# NYISO Energy Data — Exploratory Data Analysis
**Project 01: Data Pipeline & EDA**

This notebook walks through:
1. Fetching real NYISO data via the public CSV API
2. Cleaning and structuring the time series
3. Exploratory analysis: load patterns, price distributions, fuel mix
4. Visual insights that will feed into the forecasting model (Project 02)

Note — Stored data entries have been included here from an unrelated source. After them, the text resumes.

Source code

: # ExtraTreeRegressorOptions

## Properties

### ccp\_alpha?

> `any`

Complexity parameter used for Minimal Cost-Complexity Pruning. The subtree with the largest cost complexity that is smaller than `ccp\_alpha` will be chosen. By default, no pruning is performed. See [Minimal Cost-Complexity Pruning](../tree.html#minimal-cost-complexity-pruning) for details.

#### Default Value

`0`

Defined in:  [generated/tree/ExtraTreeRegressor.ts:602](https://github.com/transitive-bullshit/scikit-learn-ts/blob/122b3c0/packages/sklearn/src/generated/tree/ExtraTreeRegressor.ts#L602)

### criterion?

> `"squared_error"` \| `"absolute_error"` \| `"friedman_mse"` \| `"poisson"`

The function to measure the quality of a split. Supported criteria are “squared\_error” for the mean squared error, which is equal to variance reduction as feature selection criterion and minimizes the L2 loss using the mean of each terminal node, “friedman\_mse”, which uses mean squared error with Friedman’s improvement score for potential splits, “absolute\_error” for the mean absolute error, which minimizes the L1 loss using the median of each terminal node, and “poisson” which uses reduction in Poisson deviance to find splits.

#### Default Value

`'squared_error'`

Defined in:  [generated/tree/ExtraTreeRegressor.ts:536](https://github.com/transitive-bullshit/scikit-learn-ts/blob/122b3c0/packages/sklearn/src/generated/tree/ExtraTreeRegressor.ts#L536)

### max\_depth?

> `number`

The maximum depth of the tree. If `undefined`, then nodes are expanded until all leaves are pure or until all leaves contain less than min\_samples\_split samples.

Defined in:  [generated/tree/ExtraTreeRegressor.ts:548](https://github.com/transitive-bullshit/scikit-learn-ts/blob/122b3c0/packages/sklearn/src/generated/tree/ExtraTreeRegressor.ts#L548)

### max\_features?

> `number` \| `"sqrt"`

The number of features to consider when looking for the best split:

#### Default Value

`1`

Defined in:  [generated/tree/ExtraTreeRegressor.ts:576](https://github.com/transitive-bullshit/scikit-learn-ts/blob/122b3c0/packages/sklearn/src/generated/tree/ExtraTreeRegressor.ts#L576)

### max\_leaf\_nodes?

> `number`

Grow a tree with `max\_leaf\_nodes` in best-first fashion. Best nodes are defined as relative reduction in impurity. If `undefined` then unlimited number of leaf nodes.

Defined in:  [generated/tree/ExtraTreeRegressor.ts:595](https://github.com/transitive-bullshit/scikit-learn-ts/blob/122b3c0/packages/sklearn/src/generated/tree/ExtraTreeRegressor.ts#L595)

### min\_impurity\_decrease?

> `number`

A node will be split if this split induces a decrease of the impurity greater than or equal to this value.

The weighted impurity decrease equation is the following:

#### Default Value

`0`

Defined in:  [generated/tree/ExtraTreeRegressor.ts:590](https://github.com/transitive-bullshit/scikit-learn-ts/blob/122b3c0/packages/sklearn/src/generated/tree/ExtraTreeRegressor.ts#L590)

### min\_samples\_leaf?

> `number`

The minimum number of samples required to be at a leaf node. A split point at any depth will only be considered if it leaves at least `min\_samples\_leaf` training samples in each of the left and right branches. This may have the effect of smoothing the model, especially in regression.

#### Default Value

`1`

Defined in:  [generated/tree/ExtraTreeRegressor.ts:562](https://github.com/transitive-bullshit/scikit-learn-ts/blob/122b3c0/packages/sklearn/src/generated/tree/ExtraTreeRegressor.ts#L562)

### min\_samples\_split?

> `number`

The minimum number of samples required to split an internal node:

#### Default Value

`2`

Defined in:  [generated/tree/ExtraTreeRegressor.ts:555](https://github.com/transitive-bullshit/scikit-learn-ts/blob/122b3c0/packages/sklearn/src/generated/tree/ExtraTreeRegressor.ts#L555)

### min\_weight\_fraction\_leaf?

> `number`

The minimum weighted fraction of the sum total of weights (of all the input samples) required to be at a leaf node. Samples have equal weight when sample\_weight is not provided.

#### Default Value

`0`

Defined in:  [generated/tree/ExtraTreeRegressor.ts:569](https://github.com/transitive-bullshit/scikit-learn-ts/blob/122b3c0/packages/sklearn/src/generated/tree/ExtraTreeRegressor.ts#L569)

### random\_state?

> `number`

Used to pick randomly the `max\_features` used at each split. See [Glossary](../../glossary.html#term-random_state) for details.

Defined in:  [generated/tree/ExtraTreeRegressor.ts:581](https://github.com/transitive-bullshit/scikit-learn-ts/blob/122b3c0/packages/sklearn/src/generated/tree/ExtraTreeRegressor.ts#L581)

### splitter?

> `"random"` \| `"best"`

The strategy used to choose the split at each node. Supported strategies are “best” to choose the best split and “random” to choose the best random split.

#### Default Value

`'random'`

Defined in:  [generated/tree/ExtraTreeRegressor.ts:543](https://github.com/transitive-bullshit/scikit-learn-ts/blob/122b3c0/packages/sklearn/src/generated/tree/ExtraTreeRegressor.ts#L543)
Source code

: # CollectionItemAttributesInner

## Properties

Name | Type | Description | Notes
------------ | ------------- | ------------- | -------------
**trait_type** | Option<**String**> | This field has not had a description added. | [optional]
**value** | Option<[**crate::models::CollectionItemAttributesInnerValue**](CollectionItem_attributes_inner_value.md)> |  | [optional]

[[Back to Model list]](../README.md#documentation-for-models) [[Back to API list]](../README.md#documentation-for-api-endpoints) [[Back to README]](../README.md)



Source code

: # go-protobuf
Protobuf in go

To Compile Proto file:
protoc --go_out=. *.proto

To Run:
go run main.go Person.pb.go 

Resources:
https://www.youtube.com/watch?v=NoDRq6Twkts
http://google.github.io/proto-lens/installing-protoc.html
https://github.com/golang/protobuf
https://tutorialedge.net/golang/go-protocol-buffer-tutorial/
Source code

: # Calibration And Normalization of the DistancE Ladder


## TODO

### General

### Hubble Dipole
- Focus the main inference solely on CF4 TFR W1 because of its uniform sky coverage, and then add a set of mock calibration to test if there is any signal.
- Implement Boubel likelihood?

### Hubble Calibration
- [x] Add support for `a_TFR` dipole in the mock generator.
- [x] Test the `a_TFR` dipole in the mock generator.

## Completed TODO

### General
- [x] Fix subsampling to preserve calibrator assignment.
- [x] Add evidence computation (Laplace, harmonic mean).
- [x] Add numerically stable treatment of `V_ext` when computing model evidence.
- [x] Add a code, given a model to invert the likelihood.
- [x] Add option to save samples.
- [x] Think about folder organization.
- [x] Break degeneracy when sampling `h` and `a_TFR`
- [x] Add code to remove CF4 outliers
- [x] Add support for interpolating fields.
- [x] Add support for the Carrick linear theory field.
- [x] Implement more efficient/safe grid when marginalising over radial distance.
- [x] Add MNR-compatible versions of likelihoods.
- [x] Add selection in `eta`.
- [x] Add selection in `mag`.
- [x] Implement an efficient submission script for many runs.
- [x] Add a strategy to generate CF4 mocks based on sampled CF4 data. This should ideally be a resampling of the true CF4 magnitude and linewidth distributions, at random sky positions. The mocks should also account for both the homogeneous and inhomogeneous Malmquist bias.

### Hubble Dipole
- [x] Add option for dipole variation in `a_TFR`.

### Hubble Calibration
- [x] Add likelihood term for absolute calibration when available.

> **Note:** If you're offline or want to run quickly without hitting NYISO servers, set `USE_SYNTHETIC = True` in the Config cell. The synthetic data mimics real NYISO patterns for development/demo purposes.

---

## 0. Setup & Config

In [None]:
import sys
sys.path.append('../src')

import pandas as pd
import numpy as np
import plotly.express as px
import plotly.graph_objects as go
from plotly.subplots import make_subplots
from datetime import datetime, timedelta
import warnings
warnings.filterwarnings('ignore')

# ── Config ────────────────────────────────────────────────────────────────────
USE_SYNTHETIC = False     # Set True to skip API calls and use generated data
START_DATE    = datetime(2024, 1, 1)
END_DATE      = datetime(2024, 3, 31)   # 3 months is enough for good EDA
DATA_DIR      = '../data/raw'
PROC_DIR      = '../data/processed'

print('Setup complete.')

## 1. Data Ingestion

We pull three datasets from NYISO's public CSV API:
- **Actual Load** (`pal`) — hourly MW consumption by zone
- **Day-Ahead LMP** (`damlbmp`) — locational marginal prices ($/MWh) by zone
- **Fuel Mix** (`rtfuelmix`) — generation MW by fuel type (gas, nuclear, hydro, wind, etc.)

In [None]:
from nyiso_client import fetch_date_range
from clean import clean, make_hourly, pivot_zones
import os

os.makedirs(DATA_DIR, exist_ok=True)
os.makedirs(PROC_DIR, exist_ok=True)

if USE_SYNTHETIC:
    # ── Synthetic data generator (mimics NYISO patterns) ─────────────────────
    # Useful for development without hitting live servers
    print('Generating synthetic NYISO-like data...')
    from generate_synthetic import make_synthetic_data
    df_load, df_lmp, df_fuel = make_synthetic_data(START_DATE, END_DATE)
else:
    # ── Live NYISO API fetch ──────────────────────────────────────────────────
    print('Fetching live data from NYISO...')
    print('This will take ~30-60 seconds for a 3-month range.\n')
    
    raw_load = fetch_date_range('load_actual', START_DATE, END_DATE, save_dir=DATA_DIR)
    raw_lmp  = fetch_date_range('lmp_dayahead', START_DATE, END_DATE, save_dir=DATA_DIR)
    raw_fuel = fetch_date_range('fuel_mix', START_DATE, END_DATE, save_dir=DATA_DIR)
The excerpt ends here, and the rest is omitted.